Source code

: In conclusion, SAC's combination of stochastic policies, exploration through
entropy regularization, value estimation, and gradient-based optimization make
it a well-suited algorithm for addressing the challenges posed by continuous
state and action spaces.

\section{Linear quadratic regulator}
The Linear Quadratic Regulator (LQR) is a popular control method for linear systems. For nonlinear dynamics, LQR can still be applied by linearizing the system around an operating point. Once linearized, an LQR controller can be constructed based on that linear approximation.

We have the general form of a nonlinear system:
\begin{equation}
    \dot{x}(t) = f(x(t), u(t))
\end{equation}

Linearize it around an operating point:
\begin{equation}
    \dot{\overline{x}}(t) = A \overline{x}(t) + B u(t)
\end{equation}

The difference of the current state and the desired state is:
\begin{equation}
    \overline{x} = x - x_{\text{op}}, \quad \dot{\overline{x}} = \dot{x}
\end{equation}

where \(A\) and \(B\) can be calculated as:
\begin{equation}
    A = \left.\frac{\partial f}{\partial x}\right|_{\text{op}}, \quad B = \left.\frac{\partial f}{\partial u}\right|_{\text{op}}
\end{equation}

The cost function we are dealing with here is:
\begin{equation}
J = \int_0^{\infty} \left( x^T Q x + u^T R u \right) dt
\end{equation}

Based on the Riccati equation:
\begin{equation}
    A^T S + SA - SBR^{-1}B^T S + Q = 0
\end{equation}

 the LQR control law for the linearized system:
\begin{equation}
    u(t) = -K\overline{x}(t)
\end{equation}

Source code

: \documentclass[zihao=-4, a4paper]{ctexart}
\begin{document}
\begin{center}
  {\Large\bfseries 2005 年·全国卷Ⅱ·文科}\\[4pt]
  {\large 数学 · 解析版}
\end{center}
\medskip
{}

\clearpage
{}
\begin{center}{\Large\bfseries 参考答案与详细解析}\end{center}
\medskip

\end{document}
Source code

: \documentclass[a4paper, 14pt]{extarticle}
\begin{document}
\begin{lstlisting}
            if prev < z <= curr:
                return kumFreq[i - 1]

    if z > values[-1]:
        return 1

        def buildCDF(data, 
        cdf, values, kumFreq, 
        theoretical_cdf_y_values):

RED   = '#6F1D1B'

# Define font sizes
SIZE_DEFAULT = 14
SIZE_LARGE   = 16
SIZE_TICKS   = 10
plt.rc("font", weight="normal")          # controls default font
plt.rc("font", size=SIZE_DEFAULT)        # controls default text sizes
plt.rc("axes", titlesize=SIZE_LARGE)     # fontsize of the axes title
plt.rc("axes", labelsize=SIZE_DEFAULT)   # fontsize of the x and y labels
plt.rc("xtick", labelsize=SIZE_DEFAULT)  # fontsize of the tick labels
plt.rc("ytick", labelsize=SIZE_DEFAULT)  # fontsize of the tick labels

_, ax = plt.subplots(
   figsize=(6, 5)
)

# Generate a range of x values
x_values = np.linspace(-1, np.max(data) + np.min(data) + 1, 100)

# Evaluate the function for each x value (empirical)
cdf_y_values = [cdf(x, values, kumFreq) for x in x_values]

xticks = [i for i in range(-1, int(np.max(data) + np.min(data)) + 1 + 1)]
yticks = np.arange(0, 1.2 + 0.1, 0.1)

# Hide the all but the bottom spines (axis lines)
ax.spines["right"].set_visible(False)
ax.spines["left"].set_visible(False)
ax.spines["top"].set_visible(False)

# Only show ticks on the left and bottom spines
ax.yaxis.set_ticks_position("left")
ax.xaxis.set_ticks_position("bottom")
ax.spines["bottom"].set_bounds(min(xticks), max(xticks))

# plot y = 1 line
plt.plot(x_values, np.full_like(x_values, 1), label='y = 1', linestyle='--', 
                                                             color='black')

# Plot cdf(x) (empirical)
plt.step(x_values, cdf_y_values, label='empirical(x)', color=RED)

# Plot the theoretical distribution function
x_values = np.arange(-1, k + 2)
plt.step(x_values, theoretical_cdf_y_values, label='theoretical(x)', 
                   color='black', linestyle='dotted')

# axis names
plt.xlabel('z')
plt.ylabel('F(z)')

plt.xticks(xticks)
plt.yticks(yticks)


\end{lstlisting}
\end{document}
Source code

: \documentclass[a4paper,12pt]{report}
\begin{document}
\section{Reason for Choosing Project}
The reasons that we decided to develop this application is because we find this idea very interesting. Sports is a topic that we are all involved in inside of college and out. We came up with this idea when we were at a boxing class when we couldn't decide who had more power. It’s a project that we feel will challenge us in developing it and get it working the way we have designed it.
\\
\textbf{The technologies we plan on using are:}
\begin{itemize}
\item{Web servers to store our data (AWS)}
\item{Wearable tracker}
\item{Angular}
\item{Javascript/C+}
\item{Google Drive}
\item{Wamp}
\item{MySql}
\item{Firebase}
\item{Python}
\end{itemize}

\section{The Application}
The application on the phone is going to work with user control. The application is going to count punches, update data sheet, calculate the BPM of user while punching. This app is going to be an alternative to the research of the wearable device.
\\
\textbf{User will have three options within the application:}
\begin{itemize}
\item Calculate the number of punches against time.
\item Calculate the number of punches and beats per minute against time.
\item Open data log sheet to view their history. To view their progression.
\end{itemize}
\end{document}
□ □ □
BRIEF: Which lines in the records above hold the string "have"? Copy each of them.

RESPONSE AREA:
We have the general form of a nonlinear system:
The reasons that we decided to develop this application is because we find this idea very interesting. Sports is a topic that we are all involved in inside of college and out. We came up with this idea when we were at a boxing class when we couldn't decide who had more power. It’s a project that we feel will challenge us in developing it and get it working the way we have designed it.
\textbf{User will have three options within the application:}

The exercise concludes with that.